Sixty-four members of the ensemble, including director Valery Khalilov, were heading from Sochi to Russia's air base in Syria to perform a New Year's concert for troops when their plane crashed into the Black Sea on Sunday. All 92 people on board are presumed dead.
"It's difficult to grasp the scale of that tragedy," Moscow city's culture department head Alexander Kibovsky said in televised remarks. "They were raising pride for our culture, our country, across the entire world."
As word of the crash spread Sunday, people placed bouquets of flowers outside the ensemble's Moscow headquarters.
"We all loved this ensemble," said Moscow resident Mark Novikov. "We valued it.

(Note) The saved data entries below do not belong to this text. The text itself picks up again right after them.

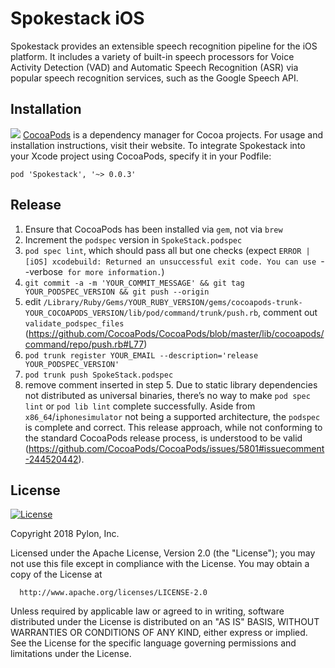 # Spokestack iOS

Spokestack provides an extensible speech recognition pipeline for the iOS
platform. It includes a variety of built-in speech processors for Voice
Activity Detection (VAD) and Automatic Speech Recognition (ASR) via popular
speech recognition services, such as the Google Speech API.

## Installation
[![](https://img.shields.io/cocoapods/v/SpokeStack.svg)](https://cocoapods.org/pods/SpokeStack)
[CocoaPods](https://cocoapods.org) is a dependency manager for Cocoa projects. For usage and installation instructions, visit their website. To integrate Spokestack into your Xcode project using CocoaPods, specify it in your Podfile:

`pod 'Spokestack', '~> 0.0.3'`

## Release
  1. Ensure that CocoaPods has been installed via `gem`, not via `brew`
  2. Increment the `podspec` version in `SpokeStack.podspec`
  3. `pod spec lint`, which should pass all but one checks (expect `ERROR | [iOS] xcodebuild: Returned an unsuccessful exit code. You can use `--verbose` for more information.`)
  4. `git commit -a -m 'YOUR_COMMIT_MESSAGE' && git tag YOUR_PODSPEC_VERSION && git push --origin`
  5. edit `/Library/Ruby/Gems/YOUR_RUBY_VERSION/gems/cocoapods-trunk-YOUR_COCOAPODS_VERSION/lib/pod/command/trunk/push.rb`, comment out `validate_podspec_files` (https://github.com/CocoaPods/CocoaPods/blob/master/lib/cocoapods/command/repo/push.rb#L77)
  6. `pod trunk register YOUR_EMAIL --description='release YOUR_PODSPEC_VERSION'`
  7. `pod trunk push SpokeStack.podspec`
  8. remove comment inserted in step 5.
Due to static library dependencies not distributed as universal binaries, there’s no way to make `pod spec lint` or `pod lib lint` complete successfully. Aside from `x86_64`/`iphonesimulator` not being a supported architecture, the `podspec` is complete and correct. This release approach, while not conforming to the standard CocoaPods release process, is understood to be valid (https://github.com/CocoaPods/CocoaPods/issues/5801#issuecomment-244520442).

## License
[![License](https://img.shields.io/badge/License-Apache%202.0-green.svg)](https://opensource.org/licenses/Apache-2.0)

Copyright 2018 Pylon, Inc.

  Licensed under the Apache License, Version 2.0 (the "License");
  you may not use this file except in compliance with the License.
  You may obtain a copy of the License at

      http://www.apache.org/licenses/LICENSE-2.0

  Unless required by applicable law or agreed to in writing, software
  distributed under the License is distributed on an "AS IS" BASIS,
  WITHOUT WARRANTIES OR CONDITIONS OF ANY KIND, either express or implied.
  See the License for the specific language governing permissions and
  limitations under the License.
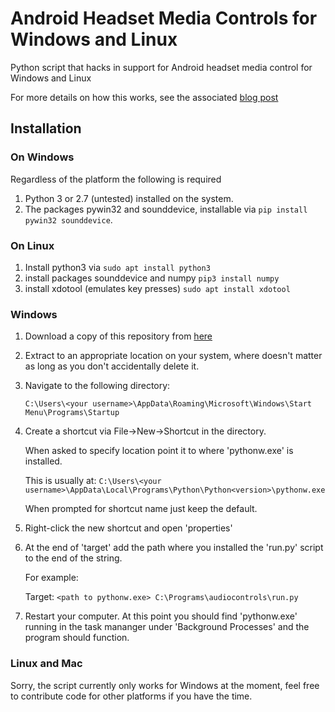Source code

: # Android Headset Media Controls for Windows and Linux
Python script that hacks in support for Android headset media control for Windows and Linux

For more details on how this works, see the associated [blog post](http://www.roligheten.no/blog/programming/2018/07/02/media-controls-windows.html)

## Installation

### On Windows
Regardless of the platform the following is required
1. Python 3 or 2.7 (untested) installed on the system.
2. The packages pywin32 and sounddevice, installable via `pip install pywin32 sounddevice`.
### On Linux
1. Install python3 via `sudo apt install python3`
2. install packages sounddevice and numpy `pip3 install numpy`
3. install xdotool (emulates key presses) `sudo apt install xdotool`

### Windows
1. Download a copy of this repository from [here](https://github.com/Catuna/AndroidMediaControlsWindows/archive/master.zip)
2. Extract to an appropriate location on your system, where doesn't matter as long as you don't accidentally delete it.
3. Navigate to the following directory:

    `C:\Users\<your username>\AppData\Roaming\Microsoft\Windows\Start Menu\Programs\Startup`
4. Create a shortcut via File->New->Shortcut in the directory.

   When asked to specify location point it to where 'pythonw.exe' is installed.
   
   This is usually at:
   `C:\Users\<your username>\AppData\Local\Programs\Python\Python<version>\pythonw.exe`
   
   When prompted for shortcut name just keep the default.
5. Right-click the new shortcut and open 'properties'
6. At the end of 'target' add the path where you installed the 'run.py' script to the end of the string.
   
   For example:
   
   Target: `<path to pythonw.exe> C:\Programs\audiocontrols\run.py`
   
7. Restart your computer. At this point you should find 'pythonw.exe' running in the task mananger under 'Background Processes' and the program should function.

### Linux and Mac
Sorry, the script currently only works for Windows at the moment, feel free to contribute code for other platforms if you have the time.
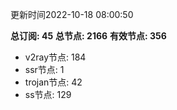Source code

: 更新时间2022-10-18 08:00:50

**总订阅: 45**
**总节点: 2166**
**有效节点: 356**
- v2ray节点: 184
- ssr节点: 1
- trojan节点: 42
- ss节点: 129
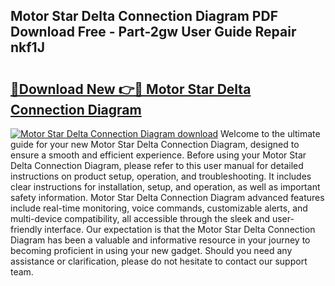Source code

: ## Motor Star Delta Connection Diagram PDF Download Free - Part-2gw User Guide Repair nkf1J

# <h2><a href="http://dfquzai.blite.top/?on=Motor+Star+Delta+Connection+Diagram">🔗Download New 👉🔴 Motor Star Delta Connection Diagram</a></h2>

[![Motor Star Delta Connection Diagram download](https://i.imgur.com/lujVjoI.png)](http://dfquzai.blite.top/?on=Motor+Star+Delta+Connection+Diagram)
Welcome to the ultimate guide for your new Motor Star Delta Connection Diagram, designed to ensure a smooth and efficient experience. Before using your Motor Star Delta Connection Diagram, please refer to this user manual for detailed instructions on product setup, operation, and troubleshooting. It includes clear instructions for installation, setup, and operation, as well as important safety information. Motor Star Delta Connection Diagram advanced features include real-time monitoring, voice commands, customizable alerts, and multi-device compatibility, all accessible through the sleek and user-friendly interface. Our expectation is that the Motor Star Delta Connection Diagram has been a valuable and informative resource in your journey to becoming proficient in using your new gadget. Should you need any assistance or clarification, please do not hesitate to contact our support team.
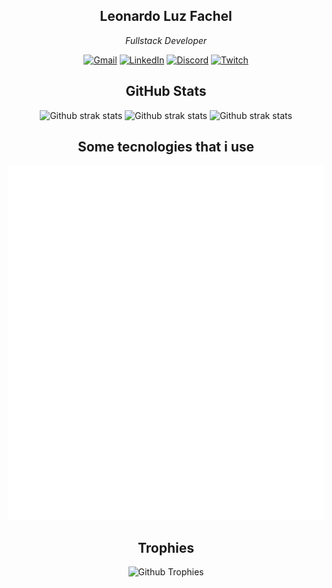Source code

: <div 
  align="center"
>

  ## Leonardo Luz Fachel
  
  _Fullstack Developer_
  
  [![Gmail](https://img.shields.io/badge/Gmail-D14836?style=for-the-badge&logo=gmail&logoColor=white)](mailto:leonardo.luz.fc@gmail.com)
  [![LinkedIn](https://img.shields.io/badge/linkedin-%230077B5.svg?style=for-the-badge&logo=linkedin&logoColor=white)](https://linkedin.com/in/leonardo-luz-fachel-697867286)
  [![Discord](https://img.shields.io/badge/Discord-%235865F2.svg?style=for-the-badge&logo=discord&logoColor=white)](https://discord.com/users/leonardo_lf)
  [![Twitch](https://img.shields.io/badge/Twitch-9347FF?style=for-the-badge&logo=twitch&logoColor=white)](https://www.twitch.tv/dev_luz)


  ## GitHub Stats

  <picture>
    <source media="(prefers-color-scheme: dark)" srcset="https://github-readme-stats.vercel.app/api/top-langs/?username=leonardo-luz&layout=compact&theme=dark">
    <source media="(prefers-color-scheme: light)" srcset="https://github-readme-stats.vercel.app/api/top-langs/?username=leonardo-luz&layout=compact&theme=default">
    <img height="132px" width="330px" alt="Github strak stats" />
  </picture>
  <picture>
    <source media="(prefers-color-scheme: dark)" srcset="https://github-readme-stats.vercel.app/api?username=Leonardo-Luz&theme=dark&hide_border=false&include_all_commits=true&count_private=true&show_icons=true">
    <source media="(prefers-color-scheme: light)" srcset="https://github-readme-stats.vercel.app/api?username=Leonardo-Luz&theme=default&hide_border=false&include_all_commits=true&count_private=true&show_icons=true">
    <img height="132px" width="330px" alt="Github strak stats" />
  </picture>
  <picture>
    <source media="(prefers-color-scheme: dark)" srcset="https://github-readme-streak-stats.herokuapp.com/?user=Leonardo-Luz&theme=dark&hide_border=false">
    <source media="(prefers-color-scheme: light)" srcset="https://github-readme-streak-stats.herokuapp.com/?user=Leonardo-Luz&theme=default&hide_border=false">
    <img height="132px" width="330px" alt="Github strak stats" />
  </picture>
  
  ## Some tecnologies that i use

  <img src="./assets/tecnologies.svg" alt="tecnologies" />

  ## Trophies

  <picture>
    <source media="(prefers-color-scheme: dark)" srcset="https://github-profile-trophy.vercel.app/?username=leonardo-luz&theme=onedark&row=5&column=5&margin-w=15&margin-h=15">
    <source media="(prefers-color-scheme: light)" srcset="https://github-profile-trophy.vercel.app/?username=leonardo-luz&row=5&column=5&margin-w=15&margin-h=15">
    <img alt="Github Trophies" />
  </picture>

</div>
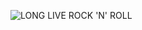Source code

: ![LONG LIVE ROCK 'N' ROLL](https://ct-1253442844.cos.ap-shanghai.myqcloud.com/long-live-rock-n-rolll.jpg)
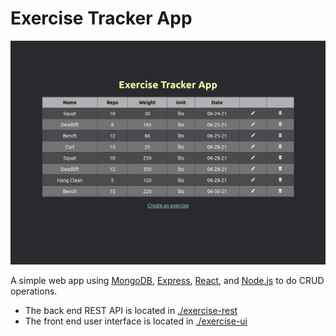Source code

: # Exercise Tracker App

![Home Page](./media/homePage.png "Home Page")

A simple web app using [MongoDB], [Express], [React], and [Node.js] to do CRUD
operations.

- The back end REST API is located in [./exercise-rest](./exercise-rest)
- The front end user interface is located in [./exercise-ui](./exercise-ui)

[MongoDB]: https://www.mongodb.com/
[Express]: https://expressjs.com/
[React]: https://reactjs.org/
[Node.js]: https://nodejs.org/en/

They are our brothers, our friends, our colleagues."
The 186-member ensemble includes a band and a dancing troupe along with the choir that had about 70 singers. Viktor Yeliseyev, head of the rival choir of the Russian National Guard, said most of the Alexandrov Ensemble's singers were on the plane.
Among the few who stayed back was soloist Vadim Ananyev, whose wife just delivered a baby and pleaded with him to remain at home to help. The couple has three small children.
"I feel as if I were hit over the head," he said. "I still can't believe it. They are telling me now I was born with a silver spoon."
The Interfax news agency said another member of the choir was denied access to board at the last minute because his foreign passport has expired.
The choir was founded in 1928 by composer and conductor Alexander Alexandrov, and after his death in 1946 was led by his son, Boris Alexandrov. Alexandrov, who headed the choir for more than 40 years, made it famous worldwide.
Pavel Kogan, the director of Moscow State Academic Symphonic Orchestra, described the choir as "a symbol of the country."
"It was impossible to imagine what happened, even in a nightmare," he said, according to Snob online publication.